A large firecracker goes off when the first bull emerges from the pen and again
when the last bull is out. The bulls are less dangerous if they are running in
a group. A lone bull on a crowded, narrow street is a deadly bull and so you
listen for the firecrackers to determine if they are running close together or
if they are strung out.
Runners
carry a rolled up newspaper, the idea being to show your courage by touching a
running bull with the paper. So while you wait for the first firecracker to go
off, you are standing in the street shoulder-to-shoulder with many hundreds of
other people holding your rolled up newspaper in the air and chanting “Ole!
Ole! Ole!” The sound of this chanting, as the morning sun shadows the cobbled
streets, and as your fear rises through your hangover and tightens around your
heart, is a powerful experience and I was surprised by my reaction to it. It
was the power of the mob, I realized later, that left me suddenly, utterly fearless,
uncaring whether I lived or died. I was, very briefly, willing to give my life for—what?
Then
the first gun went off and we started moving, slowly at first, just walking,
everyone looking over their shoulders, back down the street from where the
bulls would come. When we saw the people behind us start to run, we started
jogging, slowly at first and then faster and faster until we were running hard,
dodging and leaping and shooting glances over our shoulders to see the bulls
coming. And here’s the other thing about running the bulls: Most people who are
injured are injured not by bulls, but by other runners, by getting knocked
down, by tripping and falling and getting stepped on.
So,
then I was running with the bulls. The bulls are fast, much faster than the
runners, and, as it turned out, on this day, strung out in two groups. As the
first group passed me, I stepped aside into a doorway and watched. Then I was
out in the street again, running, until the next group came past. This time I
held my ground and stayed in the street. All around me were men who were younger
or faster or braver (more foolish) than I. They jumped in at the bulls, touched
them with their rolled up papers, and leaped away again.
And
then it was over, the bulls all gone by. But still the mob ran and I ran with
them, not understanding why. After a minute or so, we arrived at the entrance
to the bull ring. The great double doors were being swung shut but the mob ran
toward them, squeezing and fighting to get past them. I found myself jumping up
on the backs of those in front of me, climbing over them as the doors shut
behind me. And then I was actually in the bull ring, in the middle of it. The crowd
in the stands was cheering and there were bulls running around and the mob was
spread out inside the ring chasing them, still trying to touch them with their rolled-up
papers.
This
then was the final phase of the running of the bulls. After the mature,
fighting bulls have been run into the arena, they are herded into a separate
paddock and young steers with leather caps on the tips of their horns, steers
that are simply terrified and not particularly dangerous, are released into the
bull ring. A certain number of the runners are allowed into the ring and the
doors closed. These runners then chase the steers about for a while trying to
touch them with their rolled up papers and occasionally getting tossed into the
air for the approval and entertainment of the crowd.
That
afternoon I went back to the arena, bought a ticket, and sat among a crowd of
handsome young Spanish men and women and witnessed the actual bullfights. It
was during these fights that they would kill the bulls I had run that morning. They
say there is a long list of Americans who have seen a bull fight and a very
short list of Americans who have seen two bull fights. I will remain on that
first, longer list. This is because, Hemingway be damned, the inconvenient truth
is the glorious tradition of bull fighting with its powerful metaphors for
courage and the eternal struggle between life and death, involves torturing animals
until they die.
During
the highly ritualized bullfight, a bull is released into the arena. Powerful,
aggressive, and frightened, they are first stabbed in their neck muscles by picadors, men on horseback wielding lances.
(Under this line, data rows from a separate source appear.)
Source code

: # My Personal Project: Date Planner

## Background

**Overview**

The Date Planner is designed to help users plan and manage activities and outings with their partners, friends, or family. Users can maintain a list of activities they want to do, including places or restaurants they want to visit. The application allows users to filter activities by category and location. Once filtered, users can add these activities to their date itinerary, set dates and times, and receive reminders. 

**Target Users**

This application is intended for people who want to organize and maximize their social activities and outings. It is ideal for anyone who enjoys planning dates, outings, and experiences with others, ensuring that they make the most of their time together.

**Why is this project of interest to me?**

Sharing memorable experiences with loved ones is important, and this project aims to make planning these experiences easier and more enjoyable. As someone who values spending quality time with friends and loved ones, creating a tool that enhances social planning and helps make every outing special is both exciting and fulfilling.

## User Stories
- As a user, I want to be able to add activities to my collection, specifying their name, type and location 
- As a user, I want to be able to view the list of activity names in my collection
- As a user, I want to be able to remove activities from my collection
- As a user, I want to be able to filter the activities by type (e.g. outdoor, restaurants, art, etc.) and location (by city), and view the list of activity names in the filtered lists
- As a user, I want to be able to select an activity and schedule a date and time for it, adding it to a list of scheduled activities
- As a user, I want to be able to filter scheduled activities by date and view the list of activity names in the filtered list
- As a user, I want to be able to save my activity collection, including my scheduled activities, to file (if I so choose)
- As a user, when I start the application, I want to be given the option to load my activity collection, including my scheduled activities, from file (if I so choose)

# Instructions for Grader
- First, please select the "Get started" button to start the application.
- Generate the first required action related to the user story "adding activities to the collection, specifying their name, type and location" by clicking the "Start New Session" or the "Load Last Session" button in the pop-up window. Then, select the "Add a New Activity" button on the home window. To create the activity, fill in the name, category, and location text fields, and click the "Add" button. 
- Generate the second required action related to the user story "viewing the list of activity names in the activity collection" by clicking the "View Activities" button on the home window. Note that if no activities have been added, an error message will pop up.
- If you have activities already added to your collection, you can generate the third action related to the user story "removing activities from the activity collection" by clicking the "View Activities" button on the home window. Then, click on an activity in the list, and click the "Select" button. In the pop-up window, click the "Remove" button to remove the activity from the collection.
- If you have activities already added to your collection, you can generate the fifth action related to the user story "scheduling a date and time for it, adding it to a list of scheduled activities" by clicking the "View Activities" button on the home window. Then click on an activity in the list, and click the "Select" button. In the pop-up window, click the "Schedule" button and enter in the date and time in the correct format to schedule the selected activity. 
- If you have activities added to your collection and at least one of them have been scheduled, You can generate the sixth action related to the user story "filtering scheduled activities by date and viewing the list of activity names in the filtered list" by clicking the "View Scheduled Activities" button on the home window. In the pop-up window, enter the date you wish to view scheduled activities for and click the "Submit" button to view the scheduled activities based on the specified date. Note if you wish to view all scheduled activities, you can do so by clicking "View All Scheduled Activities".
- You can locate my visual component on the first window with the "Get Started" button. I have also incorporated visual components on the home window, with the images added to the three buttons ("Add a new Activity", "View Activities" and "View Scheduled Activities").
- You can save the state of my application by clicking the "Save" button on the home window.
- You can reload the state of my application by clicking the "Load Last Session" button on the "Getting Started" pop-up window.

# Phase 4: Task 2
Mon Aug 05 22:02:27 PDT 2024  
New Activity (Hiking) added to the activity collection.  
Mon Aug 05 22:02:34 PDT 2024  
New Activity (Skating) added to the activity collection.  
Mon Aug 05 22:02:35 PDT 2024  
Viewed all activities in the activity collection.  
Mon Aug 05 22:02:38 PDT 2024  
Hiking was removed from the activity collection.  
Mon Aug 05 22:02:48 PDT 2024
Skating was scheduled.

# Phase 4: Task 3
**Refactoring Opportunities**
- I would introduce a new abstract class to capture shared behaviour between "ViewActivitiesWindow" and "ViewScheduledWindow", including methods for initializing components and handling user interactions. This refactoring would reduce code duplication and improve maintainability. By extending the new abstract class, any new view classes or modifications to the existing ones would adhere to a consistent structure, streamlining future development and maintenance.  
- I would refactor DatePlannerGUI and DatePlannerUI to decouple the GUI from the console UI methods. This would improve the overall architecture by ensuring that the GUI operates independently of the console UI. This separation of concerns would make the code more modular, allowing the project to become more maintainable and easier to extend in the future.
(In Hemingway’s time, the picador’s horses were unprotected and were often
gored by the bulls, racing around the ring with their intestines dragging
behind them.)
Then banderilleros
stick barbed flags into the bull’s neck.
All this serves to cut the animal’s neck muscles and encourage bleeding.
Then, exhausted and in a weakened state, the bulls are confronted by the
matador. The matador, after a flashy—and, yes, brave and skilled—display of
taunting the bull with his cape, delivers the tercio de muerte, the “part of death,” by driving a
sword down between its shoulder blades and into its heart. There is a great
deal of blood and during the first fight, I began to feel weak, light headed
and nauseous and I thought I must be getting sick. By the third fight, I
realized the spectacle I was witnessing had put me in a state of shock.
The
night after I ran the bulls and witnessed the bullfights, having not slept in three
days, I felt emotionally depleted and physically exhausted. My son, who I had
hardly seen during the feria, had cut the side of his hand open on a shard of
glass from a sangria bottle and I helped him find a medical tent where such
emergencies are handled. Then he disappeared again and I was once more alone.
I
hung around the Plaza in a daze, drinking water and chewing on a loaf of bread.
There was a small group of musicians from Peru playing music in one corner of
the Plaza and I lay down in the grass near them and fell asleep to the sweet
sound of their flutes and guitars.
Outside
the bull ring in Pamplona is a granite bust of Hemingway. It’s a herculean
image of the writer, coarse and powerful and enigmatic. It was here my son and
I had arranged to meet the next morning. We made our way back to the
campground, which was by now a scene of unspeakable filth and disorder. We
didn’t sleep. We pulled the down the tent, packed it in the Peugeot, and headed
back across the Pyrenees.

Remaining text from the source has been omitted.